One such piece, recently acquired, is a garnet portrait of a Hellenistic queen, Berenice II, who married the grandson of Ptolemy I, a general under Alexander the Great and later ruler of Egypt. Though small and incomplete, “the style is sublime,” Gaunt says. Another recent acquisition is a perfume vessel from 500 BC, used by Greek athletes to scent their bodies after cleaning themselves with a strigil, a curved blade used to scrape dust, oil, and sweat from the skin after exercise.

“It is the most beautiful, beautiful piece of design; it has a lovely shape,” Gaunt says. “And it is one of only two in America. The other one was purchased by the Metropolitan Museum in 1923.”

In addition to building the collection through gifts and purchases, Gaunt hopes to enhance its impact through reorganization.

“What has happened is that the collection has grown in fits and starts, and pieces have been bought and popped into the most sensible case,” he says. “But with a tiny bit of shuffling, you’ll get a much, much clearer image of what’s going on. It’s like fine tuning the radio.”–A.B.

Assistant Professor of English/Creative Writing Joseph Skibell has received a 2002 Creative Writing Fellowship in Prose from the National Endowment for the Arts. Skibell was one of thirty-six recipients selected from a field of 1,296 applicants in fiction and creative nonfiction. He will use the award to fund a leave during which he will begin work on his third novel, a “comic epic on the theme of the on-again, off-again relationship between God and the Jewish people.”

Critics praised Skibell’s debut novel, A Blessing on the Moon, as a literary tour de force. An allegory of the experiences of European Jews during the Holocaust, told from the perspective of a slain Polish Jew, A Blessing on the Moon received the Richard and Hinda Rosenthal Foundation Award from the American Academy of Arts and Letters and the Steven Turner Award for First Fiction from the Texas Institute of Letters.
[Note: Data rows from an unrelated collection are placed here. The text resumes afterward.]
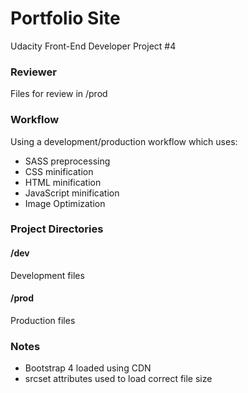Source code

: # Portfolio Site
Udacity Front-End Developer Project #4
### Reviewer
Files for review in /prod
### Workflow
Using a development/production workflow which uses:
* SASS preprocessing
* CSS minification
* HTML minification
* JavaScript minification
* Image Optimization
### Project Directories
#### /dev
Development files
#### /prod
Production files
### Notes
* Bootstrap 4 loaded using CDN
* srcset attributes used to load correct file size
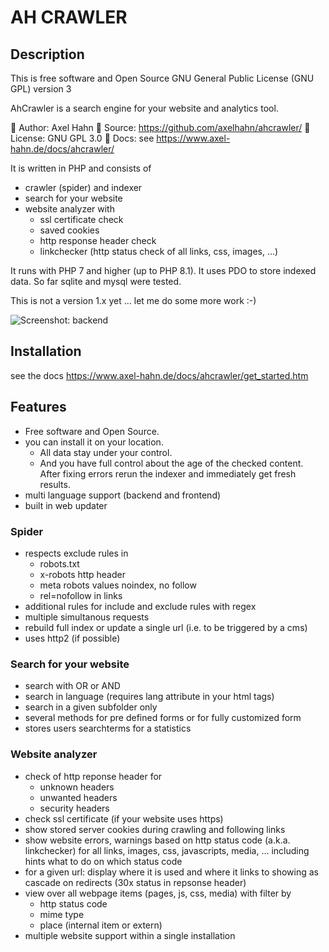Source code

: 
# AH CRAWLER #

## Description ## 

This is free software and Open Source 
GNU General Public License (GNU GPL) version 3

AhCrawler is a search engine for your website and analytics tool.

👤 Author: Axel Hahn
🧾 Source: <https://github.com/axelhahn/ahcrawler/>
📜 License: GNU GPL 3.0
📗 Docs: see <https://www.axel-hahn.de/docs/ahcrawler/>

It is written in PHP and consists of
- crawler (spider) and indexer
- search for your website
- website analyzer with
  - ssl certificate check
  - saved cookies
  - http response header check
  - linkchecker (http status check of all links, css, images, ...)

It runs with PHP 7 and higher (up to PHP 8.1).
It uses PDO to store indexed data. So far sqlite and mysql were tested.

This is not a version 1.x yet ... let me do some more work :-)

![Screenshot: backend](https://www.axel-hahn.de/assets/projects/ahcrawler/03-analyse.png)


## Installation ##
see the docs https://www.axel-hahn.de/docs/ahcrawler/get_started.htm


## Features ##

- Free software and Open Source.
- you can install it on your location. 
  - All data stay under your control. 
  - And you have full control about the age of the checked content. After fixing errors rerun the indexer and immediately get fresh results.
- multi language support (backend and frontend)
- built in web updater

### Spider ###

- respects exclude rules in
  - robots.txt
  - x-robots http header
  - meta robots values noindex, no follow
  - rel=nofollow in links
- additional rules for include and exclude rules with regex
- multiple simultanous requests
- rebuild full index or update a single url (i.e. to be triggered by a cms)
- uses http2 (if possible)

### Search for your website ###

- search with OR or AND
- search in language (requires lang attribute in your html tags)
- search in a given subfolder only
- several methods for pre defined forms or for fully customized form
- stores users searchterms for a statistics

### Website analyzer ###

- check of http reponse header for 
  - unknown headers
  - unwanted headers
  - security headers
- check ssl certificate (if your website uses https)
- show stored server cookies during crawling and following links
- show website errors, warnings based on http status code (a.k.a. linkchecker)
  for all links, images, css, javascripts, media, ... including hints what to do on which status code
- for a given url: display where it is used and where it links to showing
  as cascade on redirects (30x status in repsonse header)
- view over all webpage items (pages, js, css, media) with filter by
  - http status code
  - mime type
  - place (internal item or extern)
- multiple website support within a single installation
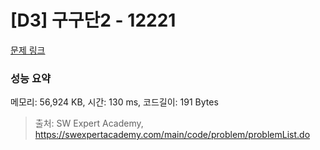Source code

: # [D3] 구구단2 - 12221 

[문제 링크](https://swexpertacademy.com/main/code/problem/problemDetail.do?contestProbId=AXpz3dravpQDFATi) 

### 성능 요약

메모리: 56,924 KB, 시간: 130 ms, 코드길이: 191 Bytes



> 출처: SW Expert Academy, https://swexpertacademy.com/main/code/problem/problemList.do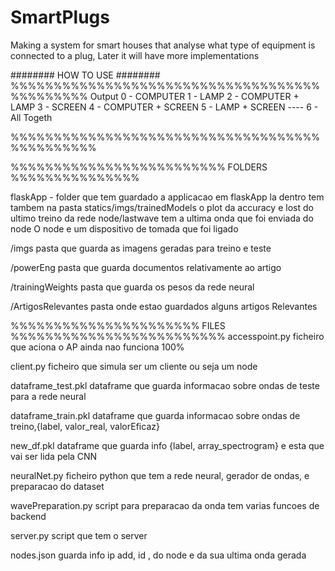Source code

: # SmartPlugs
Making a system for smart houses that analyse what type of equipment is connected to a plug, Later it will have more implementations 

########
HOW TO USE
########
%%%%%%%%%%%%%%%%%%%%%%%%%%%%%%%%%%%%%%%%%%%%%
Output
0 - COMPUTER
1 - LAMP
2 - COMPUTER + LAMP
3 - SCREEN
4 - COMPUTER + SCREEN
5 - LAMP + SCREEN ----
6 - All Togeth

%%%%%%%%%%%%%%%%%%%%%%%%%%%%%%%%%%%%%%%%%%%%%%



%%%%%%%%%%%%%%%%%%%%%%%%%  FOLDERS %%%%%%%%%%%%%%%

flaskApp - folder que tem guardado a applicacao em flaskApp
la dentro tem tambem na pasta statics/imgs/trainedModels o plot da accuracy e lost do ultimo treino da rede
node/lastwave tem a ultima onda que foi enviada do node
O node e um dispositivo de tomada que foi ligado

/imgs
pasta que guarda as imagens geradas para treino e teste

/powerEng 
pasta que guarda documentos relativamente ao artigo

/trainingWeights
pasta que guarda os pesos da rede neural

/ArtigosRelevantes
pasta onde estao guardados alguns artigos Relevantes

%%%%%%%%%%%%%%%%%%%%%% FILES %%%%%%%%%%%%%%%%%%%%%%%%%
accesspoint.py ficheiro que aciona o AP ainda nao funciona 100%

client.py ficheiro que simula ser um cliente ou seja um node 

dataframe_test.pkl dataframe que guarda informacao sobre ondas de teste para a rede neural

dataframe_train.pkl dataframe que guarda informacao sobre ondas de treino,{label, valor_real, valorEficaz}

new_df.pkl dataframe que guarda info {label, array_spectrogram} e esta que vai ser lida pela CNN

neuralNet.py ficheiro python que tem a rede neural, gerador de ondas, e preparacao do dataset

wavePreparation.py script para preparacao da onda tem varias funcoes de backend

server.py script que tem o server

nodes.json guarda info ip add, id , do node e da sua ultima onda gerada
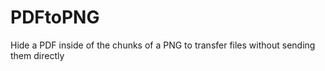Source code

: # PDFtoPNG
Hide a PDF inside of the chunks of a PNG to transfer files without sending them directly

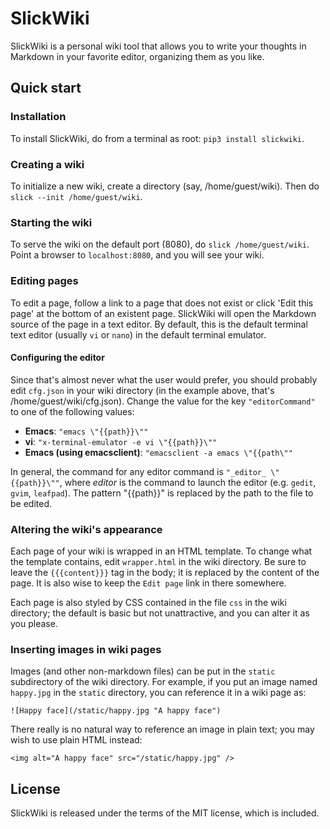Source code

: SlickWiki
======================================================================

SlickWiki is a personal wiki tool that allows you to write your
thoughts in Markdown in your favorite editor, organizing them as you
like.

Quick start
----------------------------------------------------------------------

### Installation

To install SlickWiki, do from a terminal as root: `pip3 install
slickwiki`.

### Creating a wiki

To initialize a new wiki, create a directory (say, /home/guest/wiki).
Then do `slick --init /home/guest/wiki`.

### Starting the wiki
To serve the wiki on the default port (8080), do `slick
/home/guest/wiki`.  Point a browser to `localhost:8080`, and you will
see your wiki.

### Editing pages

To edit a page, follow a link to a page that does not exist or click
'Edit this page' at the bottom of an existent page.  SlickWiki will
open the Markdown source of the page in a text editor.  By default,
this is the default terminal text editor (usually `vi` or `nano`) in
the default terminal emulator.

#### Configuring the editor

Since that's almost never what the user would prefer, you should
probably edit `cfg.json` in your wiki directory (in the example above,
that's /home/guest/wiki/cfg.json).  Change the value for the key
`"editorCommand"` to one of the following values:

 - **Emacs**: `"emacs \"{{path}}\""`
 - **vi**: `"x-terminal-emulator -e vi \"{{path}}\""`
 - **Emacs (using emacsclient)**: `"emacsclient -a emacs \"{{path\""`
 
In general, the command for any editor command is `"_editor_
\"{{path}}\""`, where _editor_ is the command to launch the editor
(e.g. `gedit`, `gvim`, `leafpad`).  The pattern "{{path}}" is replaced
by the path to the file to be edited.

### Altering the wiki's appearance

Each page of your wiki is wrapped in an HTML template.  To change what
the template contains, edit `wrapper.html` in the wiki directory.  Be
sure to leave the `{{{content}}}` tag in the body; it is replaced by
the content of the page.  It is also wise to keep the `Edit page` link
in there somewhere.

Each page is also styled by CSS contained in the file `css` in the
wiki directory; the default is basic but not unattractive, and you can
alter it as you please.

### Inserting images in wiki pages

Images (and other non-markdown files) can be put in the `static`
subdirectory of the wiki directory.  For example, if you put an image
named `happy.jpg` in the `static` directory, you can reference it in a
wiki page as:

    ![Happy face](/static/happy.jpg "A happy face")
	
There really is no natural way to reference an image in plain text;
you may wish to use plain HTML instead:

    <img alt="A happy face" src="/static/happy.jpg" />

License
----------------------------------------------------------------------

SlickWiki is released under the terms of the MIT license, which is
included.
“Daring in its haunting, often painful honesty, dense in thoughtful observation and unsparing incident, the novel aims for literary status while at the same time proving itself an unlikely page-turner,” Patrick Giles wrote in the New York Times Book Review. “An act of commemoration, . . . A Blessing on the Moon is also a confirmation that no subject lies beyond the grasp of a gifted, committed imagination.”

Skibell received his bachelor’s degree from the University of Texas at Austin in 1981, and from 1993 to 1996 he was a James A. Michener Fellow at the Texas Center for Writers, where he earned his MFA in creative writing. From 1996 to 1997, he was a Jay C. and Ruth Hall Fellow in Fiction at the Wisconsin Institute for Creative Writing at the University of Wisconsin at Madison. He joined the Emory faculty in 1999.